** ASSIGNED TASK **
Reproduce the full listing as it stands. Images do not belong in the copy.

##### DATA PROVIDED #####

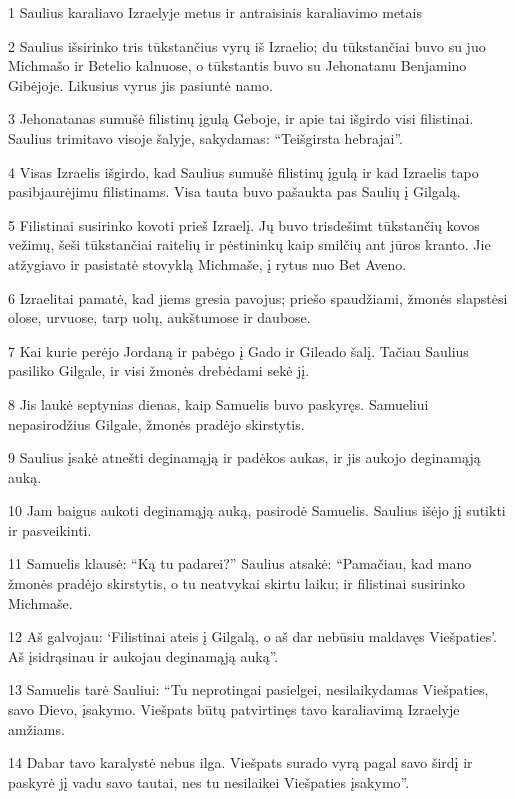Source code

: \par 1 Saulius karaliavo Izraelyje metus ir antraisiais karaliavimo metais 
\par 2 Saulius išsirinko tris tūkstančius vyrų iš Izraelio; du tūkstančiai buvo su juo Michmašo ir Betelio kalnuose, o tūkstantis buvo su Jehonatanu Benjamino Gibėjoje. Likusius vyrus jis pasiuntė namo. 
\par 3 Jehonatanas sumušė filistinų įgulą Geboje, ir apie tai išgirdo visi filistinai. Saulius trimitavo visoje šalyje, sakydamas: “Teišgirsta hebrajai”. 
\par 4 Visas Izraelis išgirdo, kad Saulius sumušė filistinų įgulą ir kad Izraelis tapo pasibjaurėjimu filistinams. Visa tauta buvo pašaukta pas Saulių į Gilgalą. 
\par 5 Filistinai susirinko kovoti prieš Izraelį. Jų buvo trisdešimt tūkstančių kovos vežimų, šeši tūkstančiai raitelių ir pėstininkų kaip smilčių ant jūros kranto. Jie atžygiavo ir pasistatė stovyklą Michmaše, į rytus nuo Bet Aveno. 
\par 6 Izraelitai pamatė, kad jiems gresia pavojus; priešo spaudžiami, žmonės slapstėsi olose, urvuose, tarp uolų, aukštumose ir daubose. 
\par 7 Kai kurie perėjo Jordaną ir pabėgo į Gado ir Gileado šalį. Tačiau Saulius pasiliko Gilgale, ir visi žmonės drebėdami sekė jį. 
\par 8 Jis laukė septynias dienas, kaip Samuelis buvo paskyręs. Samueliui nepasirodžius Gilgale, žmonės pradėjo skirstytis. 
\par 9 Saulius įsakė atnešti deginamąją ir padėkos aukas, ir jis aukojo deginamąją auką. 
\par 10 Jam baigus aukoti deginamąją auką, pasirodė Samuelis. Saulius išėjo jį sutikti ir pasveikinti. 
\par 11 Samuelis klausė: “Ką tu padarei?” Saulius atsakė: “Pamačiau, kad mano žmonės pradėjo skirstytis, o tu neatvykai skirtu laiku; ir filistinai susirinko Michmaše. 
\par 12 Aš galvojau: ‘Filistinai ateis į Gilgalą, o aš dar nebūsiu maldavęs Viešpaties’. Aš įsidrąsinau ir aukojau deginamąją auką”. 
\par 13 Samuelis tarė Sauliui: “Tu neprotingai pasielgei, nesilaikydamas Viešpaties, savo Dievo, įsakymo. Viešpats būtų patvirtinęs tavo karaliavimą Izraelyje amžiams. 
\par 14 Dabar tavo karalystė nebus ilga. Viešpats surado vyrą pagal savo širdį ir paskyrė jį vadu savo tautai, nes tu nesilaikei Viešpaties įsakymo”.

#####

** YOUR SOLUTION **
Source code

: \par 1 Saulius karaliavo Izraelyje metus ir antraisiais karaliavimo metais 
\par 2 Saulius išsirinko tris tūkstančius vyrų iš Izraelio; du tūkstančiai buvo su juo Michmašo ir Betelio kalnuose, o tūkstantis buvo su Jehonatanu Benjamino Gibėjoje. Likusius vyrus jis pasiuntė namo. 
\par 3 Jehonatanas sumušė filistinų įgulą Geboje, ir apie tai išgirdo visi filistinai. Saulius trimitavo visoje šalyje, sakydamas: “Teišgirsta hebrajai”. 
\par 4 Visas Izraelis išgirdo, kad Saulius sumušė filistinų įgulą ir kad Izraelis tapo pasibjaurėjimu filistinams. Visa tauta buvo pašaukta pas Saulių į Gilgalą. 
\par 5 Filistinai susirinko kovoti prieš Izraelį. Jų buvo trisdešimt tūkstančių kovos vežimų, šeši tūkstančiai raitelių ir pėstininkų kaip smilčių ant jūros kranto. Jie atžygiavo ir pasistatė stovyklą Michmaše, į rytus nuo Bet Aveno. 
\par 6 Izraelitai pamatė, kad jiems gresia pavojus; priešo spaudžiami, žmonės slapstėsi olose, urvuose, tarp uolų, aukštumose ir daubose. 
\par 7 Kai kurie perėjo Jordaną ir pabėgo į Gado ir Gileado šalį. Tačiau Saulius pasiliko Gilgale, ir visi žmonės drebėdami sekė jį. 
\par 8 Jis laukė septynias dienas, kaip Samuelis buvo paskyręs. Samueliui nepasirodžius Gilgale, žmonės pradėjo skirstytis. 
\par 9 Saulius įsakė atnešti deginamąją ir padėkos aukas, ir jis aukojo deginamąją auką. 
\par 10 Jam baigus aukoti deginamąją auką, pasirodė Samuelis. Saulius išėjo jį sutikti ir pasveikinti. 
\par 11 Samuelis klausė: “Ką tu padarei?” Saulius atsakė: “Pamačiau, kad mano žmonės pradėjo skirstytis, o tu neatvykai skirtu laiku; ir filistinai susirinko Michmaše. 
\par 12 Aš galvojau: ‘Filistinai ateis į Gilgalą, o aš dar nebūsiu maldavęs Viešpaties’. Aš įsidrąsinau ir aukojau deginamąją auką”. 
\par 13 Samuelis tarė Sauliui: “Tu neprotingai pasielgei, nesilaikydamas Viešpaties, savo Dievo, įsakymo. Viešpats būtų patvirtinęs tavo karaliavimą Izraelyje amžiams. 
\par 14 Dabar tavo karalystė nebus ilga. Viešpats surado vyrą pagal savo širdį ir paskyrė jį vadu savo tautai, nes tu nesilaikei Viešpaties įsakymo”.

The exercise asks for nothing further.